Sunday, 19 February 2012

Isaiah 26:19

The cemetery
A.K.A "The Parish Church"
© Godric Godricson
 "But your dead will live; their bodies will rise. You who dwell in the dust, wake up and shout for joy. Your dew is like the dew of the morning; the earth will give birth to her dead" Isaiah 26:19

There is something that strikes me when I visit an English Church and that is the proximity of the living and the dead. This proximity brings us back to the idea of Christianity being nothing more than a cult of the dead. In prayer, we cast our eyes upwards and we notice the plaques on the wall extolling the virtues of the departed.
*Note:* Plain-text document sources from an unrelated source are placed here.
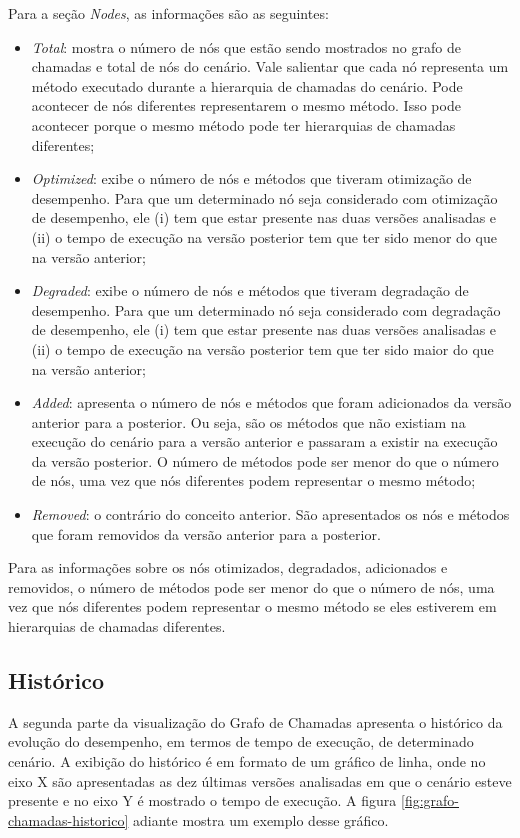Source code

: Para a seção \textit{Nodes}, as informações são as seguintes:
\begin{itemize}
   \item \textit{Total}: mostra o número de nós que estão sendo mostrados no grafo de chamadas e total de nós do cenário. Vale salientar que cada nó representa um método executado durante a hierarquia de chamadas do cenário. Pode acontecer de nós diferentes representarem o mesmo método. Isso pode acontecer porque o mesmo método pode ter hierarquias de chamadas diferentes;
   \item \textit{Optimized}: exibe o número de nós e métodos que tiveram otimização de desempenho. Para que um determinado nó seja considerado com otimização de desempenho, ele (i) tem que estar presente nas duas versões analisadas e (ii) o tempo de execução na versão posterior tem que ter sido menor do que na versão anterior;
   \item \textit{Degraded}: exibe o número de nós e métodos que tiveram degradação de desempenho. Para que um determinado nó seja considerado com degradação de desempenho, ele (i) tem que estar presente nas duas versões analisadas e (ii) o tempo de execução na versão posterior tem que ter sido maior do que na versão anterior;
   \item \textit{Added}: apresenta o número de nós e métodos que foram adicionados da versão anterior para a posterior. Ou seja, são os métodos que não existiam na execução do cenário para a versão anterior e passaram a existir na execução da versão posterior. O número de métodos pode ser menor do que o número de nós, uma vez que nós diferentes podem representar o mesmo método;
   \item \textit{Removed}: o contrário do conceito anterior. São apresentados os nós e métodos que foram removidos da versão anterior para a posterior.
\end{itemize}

Para as informações sobre os nós otimizados, degradados, adicionados e removidos, o número de métodos pode ser menor do que o número de nós, uma vez que nós diferentes podem representar o mesmo método se eles estiverem em hierarquias de chamadas diferentes.

\subsection{Histórico} \label{subsubsec:visualizacao2-historico}

A segunda parte da visualização do Grafo de Chamadas apresenta o histórico da evolução do desempenho, em termos de tempo de execução, de determinado cenário. A exibição do histórico é em formato de um gráfico de linha, onde no eixo X são apresentadas as dez últimas versões analisadas em que o cenário esteve presente e no eixo Y é mostrado o tempo de execução. A figura \ref{fig:grafo-chamadas-historico} adiante mostra um exemplo desse gráfico.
We notice the arms and titles of the great landowners and we are reminded that this building is often little more than a charnel house for the  rich and famous.

Indeed, if churchgoers  could develop x-ray vision or a personalised ground penetrating radar we would find the floor of any parish Church as a honeycomb of vaults and tombs fashioned from the 14th Century onwards. The vaults, full of humanity, would stretch as far as the eye can see. In this way we sense both the desire for salvation of past generations alongside their fear that God will seek revenge upon them. Regrettably, this mindset of fear and anxiety is not a modern way to design a building or lay out a cemetery.

The parish Church is a very real series of contradictions. On the surface,  the Church is an apparent place of  serenity and prayer and yet, underneath, there is nothing but death and decay. The line quoted above, drawn from Isaiah, is by 21st century standards a truly creepy statement. The quotation is saying something about the Church as being a 'parking lot' for the dead. The parish Church becomes a place where we are laid down like a fine wine awaiting the time when we rise again and 'pop' like a champagne bottle. The parish Church, rather than being a place of serenity, becomes the loci of a death cult where the living focus on nothing but death and dying. Oh dear, this theology of death seems far removed from the account of the Resurrection containing hope and joy. The cult of death is writ large in our society and the parish Church is the heart of the cult situated in most villages.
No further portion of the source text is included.